## Exercise goal
What is needed is the number of lines below that contain the word "fails", with no other output.

## Records for this task
╔══
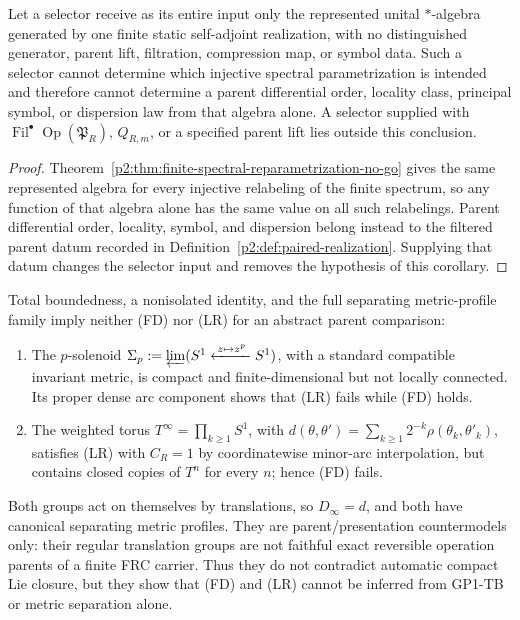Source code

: \documentclass[11pt,a4paper]{article}
\begin{document}
\begin{corollary}
\label{p2:cor:static-algebra-selector-boundary}
Let a selector receive as its entire input only the represented unital
\(*\)-algebra generated by one finite static self-adjoint realization, with no
distinguished generator, parent lift, filtration, compression map, or symbol
data.  Such a selector cannot determine which injective spectral
parametrization is intended and therefore cannot determine a parent
differential order, locality class, principal symbol, or dispersion law from
that algebra alone.  A selector supplied with
\(\operatorname{Fil}^{\bullet}\operatorname{Op}(\mathfrak P_R)\),
\(Q_{R,m}\), or a specified parent lift lies outside this conclusion.
\end{corollary}

\begin{proof}
Theorem~\ref{p2:thm:finite-spectral-reparametrization-no-go} gives the same
represented algebra for every injective relabeling of the finite spectrum, so
any function of that algebra alone has the same value on all such relabelings.
Parent differential order, locality, symbol, and dispersion belong instead to
the filtered parent datum recorded in
Definition~\ref{p2:def:paired-realization}.  Supplying that datum changes the
selector input and removes the hypothesis of this corollary.
\end{proof}


\begin{proposition}
\label{p2:prop:gp1-clause-sharpness}
Total boundedness, a nonisolated identity, and the full separating
metric-profile family imply neither (FD) nor (LR) for an abstract parent
comparison:
\begin{enumerate}[label=(\roman*), leftmargin=2em]
\item The \(p\)-solenoid
\(\Sigma_p:=\varprojlim(S^1\xleftarrow{\,z\mapsto z^p\,}S^1)\), with a
standard compatible invariant metric, is compact and finite-dimensional but
not locally connected.  Its proper dense arc component shows that (LR) fails
while (FD) holds.
\item The weighted torus
\(T^\infty=\prod_{k\ge1}S^1\), with
\(d(\theta,\theta')=\sum_{k\ge1}2^{-k}\rho(\theta_k,\theta'_k)\), satisfies
(LR) with \(C_R=1\) by coordinatewise minor-arc interpolation, but contains
closed copies of \(T^n\) for every \(n\); hence (FD) fails.
\end{enumerate}
Both groups act on themselves by translations, so \(D_\infty=d\), and both
have canonical separating metric profiles.  They are parent/presentation
countermodels only: their regular translation groups are not faithful exact
reversible operation parents of a finite FRC carrier.  Thus they do not
contradict automatic compact Lie closure, but they show that (FD) and (LR)
cannot be inferred from GP1-TB or metric separation alone.
\end{proposition}
\end{document}
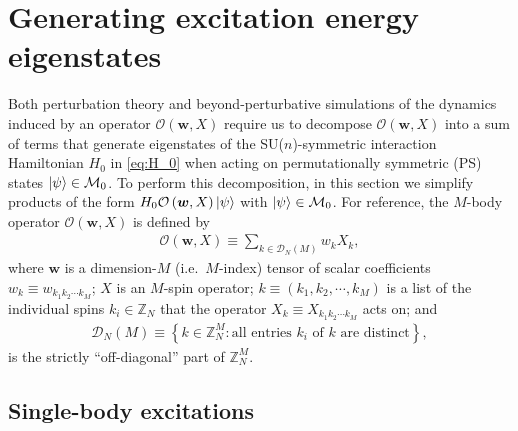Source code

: \documentclass[nofootinbib,notitlepage,11pt]{revtex4-2}
\renewcommand{\t}{\text} %
\newcommand{\p}[1]{\left(#1\right)} %
\renewcommand{\set}[1]{\left\{#1\right\}} %
\newcommand{\m}{\bm} %
\newcommand{\1}{\mathds{1}}
\newcommand{\D}{\mathcal{D}}
\newcommand{\M}{\mathcal{M}}
\renewcommand{\O}{\mathcal{O}}
\newcommand{\ZZ}{\mathbb{Z}}
\begin{document}
\section{Generating excitation energy eigenstates}
\label{sec:eigenstates}

Both perturbation theory and beyond-perturbative simulations of the dynamics induced by an operator $\O\p{\m w,X}$ require us to decompose $\O\p{\m w,X}$ into a sum of terms that generate eigenstates of the SU($n$)-symmetric interaction Hamiltonian $H_0$ in \eqref{eq:H_0} when acting on permutationally symmetric (PS) states $\ket\psi\in\M_0$.
To perform this decomposition, in this section we simplify products of the form $H_0\O\p{\m w,X}\ket\psi$ with $\ket\psi\in\M_0$.
For reference, the $M$-body operator $\O\p{\m w,X}$ is defined by
\begin{align}
  \O\p{\m w,X} \equiv \sum_{k\in\D_N\p{M}} w_k X_k,
\end{align}
where $\m w$ is a dimension-$M$ (i.e.~$M$-index) tensor of scalar coefficients $w_k\equiv w_{k_1k_2\cdots k_M}$; $X$ is an $M$-spin operator; $k\equiv\p{k_1,k_2,\cdots,k_M}$ is a list of the individual spins $k_i\in\ZZ_N$ that the operator $X_k\equiv X_{k_1k_2\cdots k_M}$ acts on; and
\begin{align}
  \D_N\p{M} \equiv
  \set{ k \in \ZZ_N^M: \t{all entries $k_i$ of $k$ are distinct} },
\end{align}
is the strictly ``off-diagonal'' part of $\ZZ_N^M$.

\subsection{Single-body excitations}
\label{sec:single_body_eigenstates}
\end{document}
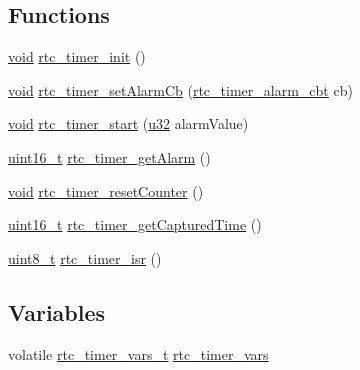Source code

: \subsection*{Functions}
\begin{DoxyCompactItemize}
\item 
\hyperlink{usb__devapi_8h_afabf60e7f57651d6d595a02c75f07cd0}{void} \hyperlink{iot-lab___m3_2rtc__timer_8c_a2fec25529d64392ec0e05e82ae1a6d3d}{rtc\+\_\+timer\+\_\+init} ()
\item 
\hyperlink{usb__devapi_8h_afabf60e7f57651d6d595a02c75f07cd0}{void} \hyperlink{iot-lab___m3_2rtc__timer_8c_a76ad10e60d7fd22eedc47abfb9099501}{rtc\+\_\+timer\+\_\+set\+Alarm\+Cb} (\hyperlink{openmotestm_2rtc__timer_8h_ae333b9179d396f03c9fc63b5692bc33a}{rtc\+\_\+timer\+\_\+alarm\+\_\+cbt} cb)
\item 
\hyperlink{usb__devapi_8h_afabf60e7f57651d6d595a02c75f07cd0}{void} \hyperlink{iot-lab___m3_2rtc__timer_8c_a016c61490a05f2bb2ab2f09a56cd5df0}{rtc\+\_\+timer\+\_\+start} (\hyperlink{agilefox_2library_2inc_2stm32f10x__type_8h_a2caf5cd7bcdbe1eefa727f44ffb10bac}{u32} alarm\+Value)
\item 
\hyperlink{_p_e___types_8h_a1f1825b69244eb3ad2c7165ddc99c956}{uint16\+\_\+t} \hyperlink{iot-lab___m3_2rtc__timer_8c_a259e703f234a5698cde733bb44d404c8}{rtc\+\_\+timer\+\_\+get\+Alarm} ()
\item 
\hyperlink{usb__devapi_8h_afabf60e7f57651d6d595a02c75f07cd0}{void} \hyperlink{iot-lab___m3_2rtc__timer_8c_a854dc3c4ddfb1c44e137ce07e1aeccd8}{rtc\+\_\+timer\+\_\+reset\+Counter} ()
\item 
\hyperlink{_p_e___types_8h_a1f1825b69244eb3ad2c7165ddc99c956}{uint16\+\_\+t} \hyperlink{iot-lab___m3_2rtc__timer_8c_a0aa4605ced8faece6860083541548831}{rtc\+\_\+timer\+\_\+get\+Captured\+Time} ()
\item 
\hyperlink{_p_e___types_8h_aba7bc1797add20fe3efdf37ced1182c5}{uint8\+\_\+t} \hyperlink{iot-lab___m3_2rtc__timer_8c_a1e8d1aba2a068073562381de0bba40ac}{rtc\+\_\+timer\+\_\+isr} ()
\end{DoxyCompactItemize}
\subsection*{Variables}
\begin{DoxyCompactItemize}
\item 
volatile \hyperlink{structrtc__timer__vars__t}{rtc\+\_\+timer\+\_\+vars\+\_\+t} \hyperlink{iot-lab___m3_2rtc__timer_8c_ab5859ed0606df1d431471ed50bb1ec73}{rtc\+\_\+timer\+\_\+vars}
\end{DoxyCompactItemize}


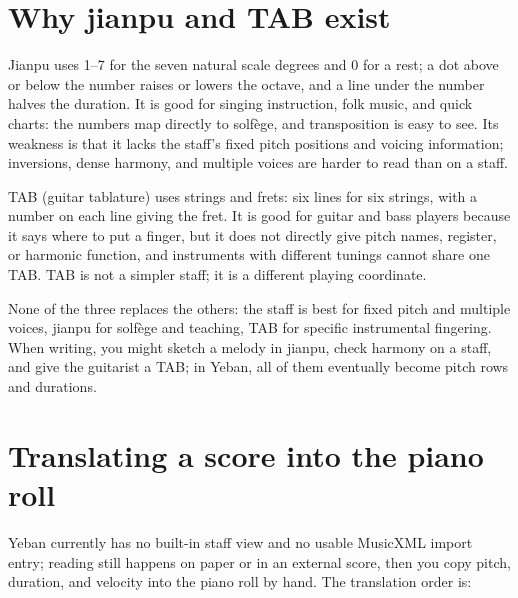 \section{Why jianpu and TAB exist}

Jianpu uses 1--7 for the seven natural scale degrees and 0 for a rest; a dot above or below the number raises or lowers the octave, and a line under the number halves the duration. It is good for singing instruction, folk music, and quick charts: the numbers map directly to solfège, and transposition is easy to see. Its weakness is that it lacks the staff's fixed pitch positions and voicing information; inversions, dense harmony, and multiple voices are harder to read than on a staff.

TAB (guitar tablature) uses strings and frets: six lines for six strings, with a number on each line giving the fret. It is good for guitar and bass players because it says where to put a finger, but it does not directly give pitch names, register, or harmonic function, and instruments with different tunings cannot share one TAB. TAB is not a simpler staff; it is a different playing coordinate.

None of the three replaces the others: the staff is best for fixed pitch and multiple voices, jianpu for solfège and teaching, TAB for specific instrumental fingering. When writing, you might sketch a melody in jianpu, check harmony on a staff, and give the guitarist a TAB; in Yeban, all of them eventually become pitch rows and durations.

\section{Translating a score into the piano roll}

Yeban currently has no built-in staff view and no usable MusicXML import entry; reading still happens on paper or in an external score, then you copy pitch, duration, and velocity into the piano roll by hand. The translation order is:

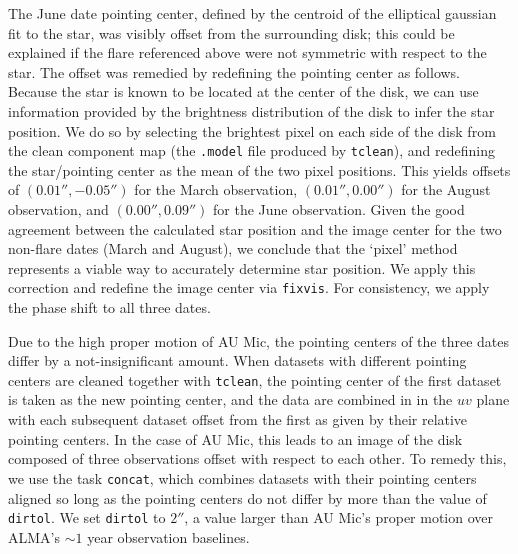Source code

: \documentclass[11pt,modern]{aastex6}
\begin{document}
The June date pointing center, defined by the centroid of the elliptical
gaussian fit to the star, was visibly offset from the surrounding disk; this
could be explained if the flare referenced above were not symmetric with respect
to the star. The offset was remedied by redefining the pointing center as
follows. Because the star is known to be located at the center of the disk, we
can use information provided by the brightness distribution of the disk to infer
the star position. We do so by selecting the brightest pixel on each side of the
disk from the clean component map (the \texttt{.model} file produced by
\texttt{tclean}), and redefining the star/pointing center as the mean of the two
pixel positions. This yields offsets of $(0.01'', -0.05'')$ for the March
observation, $(0.01'', 0.00'')$ for the August observation, and $(0.00'',
0.09'')$ for the June observation. Given the good agreement between the
calculated star position and the image center for the two non-flare dates (March
and August), we conclude that the `pixel' method represents a viable way to
accurately determine star position. We apply this correction and redefine the
image center via \texttt{fixvis}. For consistency, we apply the phase shift to
all three dates.

Due to the high proper motion of AU Mic, the pointing centers of the three dates
differ by a not-insignificant amount. When datasets with different pointing
centers are cleaned together with \texttt{tclean}, the pointing center of the
first dataset is taken as the new pointing center, and the data are combined in
in the $uv$ plane with each subsequent dataset offset from the first as given by
their relative pointing centers. In the case of AU Mic, this leads to an  image
of the disk composed of three observations offset with respect to each other. To
remedy this, we use the task \texttt{concat}, which combines datasets with their
pointing centers aligned so long as the pointing centers do not differ by more
than the value of \texttt{dirtol}. We set \texttt{dirtol} to $ 2''$, a value
larger than  AU Mic's proper motion over ALMA's $\sim 1$ year observation
baselines.



% 
% 
\end{document}
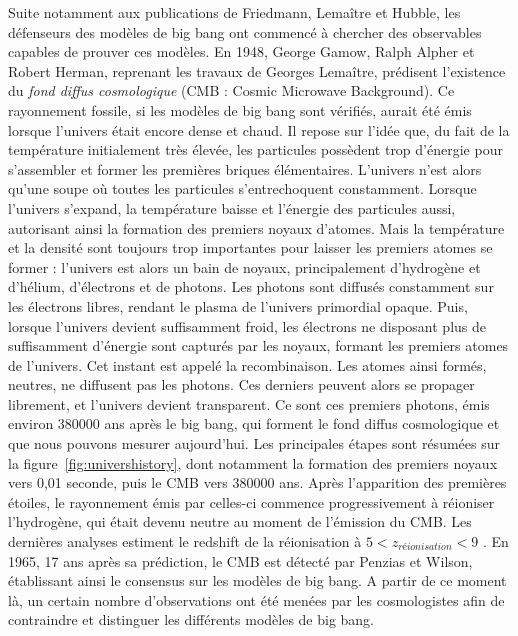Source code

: \documentclass[11pt, twoside, a4paper, openright]{report}
\begin{document}
Suite notamment aux publications de Friedmann, Lemaître et Hubble, les défenseurs des modèles de big bang ont commencé à chercher des observables capables de prouver ces modèles. En 1948, George Gamow, Ralph Alpher et Robert Herman, reprenant les travaux de Georges Lemaître, prédisent l'existence du \emph{fond diffus cosmologique} (CMB : Cosmic Microwave Background). Ce rayonnement fossile, si les modèles de big bang sont vérifiés, aurait été émis lorsque l'univers était encore dense et chaud. Il repose sur l'idée que, du fait de la température initialement très élevée, les particules possèdent trop d'énergie pour s'assembler et former les premières briques élémentaires. L'univers n'est alors qu'une soupe où toutes les particules s'entrechoquent constamment. Lorsque l'univers s'expand, la température baisse et l'énergie des particules aussi, autorisant ainsi la formation des premiers noyaux d'atomes. Mais la température et la densité sont toujours trop importantes pour laisser les premiers atomes se former : l'univers est alors un bain de noyaux, principalement d'hydrogène et d'hélium, d'électrons et de photons. Les photons sont diffusés constamment sur les électrons libres, rendant le plasma de l'univers primordial opaque. Puis, lorsque l'univers devient suffisamment froid, les électrons ne disposant plus de suffisamment d'énergie sont capturés par les noyaux, formant les premiers atomes de l'univers. Cet instant est appelé la recombinaison. Les atomes ainsi formés, neutres, ne diffusent pas les photons. Ces derniers peuvent alors se propager librement, et l'univers devient transparent. Ce sont ces premiers photons, émis environ \num{380000} ans après le big bang, qui forment le fond diffus cosmologique et que nous pouvons mesurer aujourd'hui. Les principales étapes sont résumées sur la figure~\ref{fig:univershistory}, dont notamment la formation des premiers noyaux vers 0,01 seconde, puis le CMB vers \num{380000} ans.
Après l'apparition des premières étoiles, le rayonnement émis par celles-ci commence progressivement à réioniser l'hydrogène, qui était devenu neutre au moment de l'émission du CMB. Les dernières analyses estiment le redshift de la réionisation à $5 < z_{réionisation} < 9$ \autocite{Collaboration2018}.
En 1965, 17 ans après sa prédiction, le CMB est détecté par Penzias et Wilson, établissant ainsi le consensus sur les modèles de big bang. A partir de ce moment là, un certain nombre d'observations ont été menées par les cosmologistes afin de contraindre et distinguer les différents modèles de big bang.
\end{document}
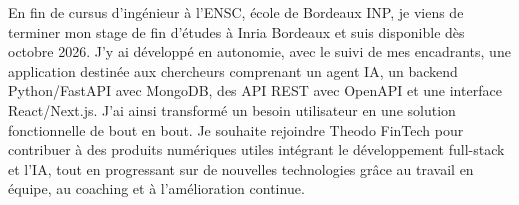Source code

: 
\begin{cvparagraph}
En fin de cursus d’ingénieur à l’ENSC, école de Bordeaux INP, je viens de terminer mon stage de fin d’études à Inria Bordeaux et suis disponible dès octobre 2026. J’y ai développé en autonomie, avec le suivi de mes encadrants, une application destinée aux chercheurs comprenant un agent IA, un backend Python/FastAPI avec MongoDB, des API REST avec OpenAPI et une interface React/Next.js. J’ai ainsi transformé un besoin utilisateur en une solution fonctionnelle de bout en bout. Je souhaite rejoindre Theodo FinTech pour contribuer à des produits numériques utiles intégrant le développement full-stack et l’IA, tout en progressant sur de nouvelles technologies grâce au travail en équipe, au coaching et à l’amélioration continue.
\end{cvparagraph}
╚══
## Expected answer
2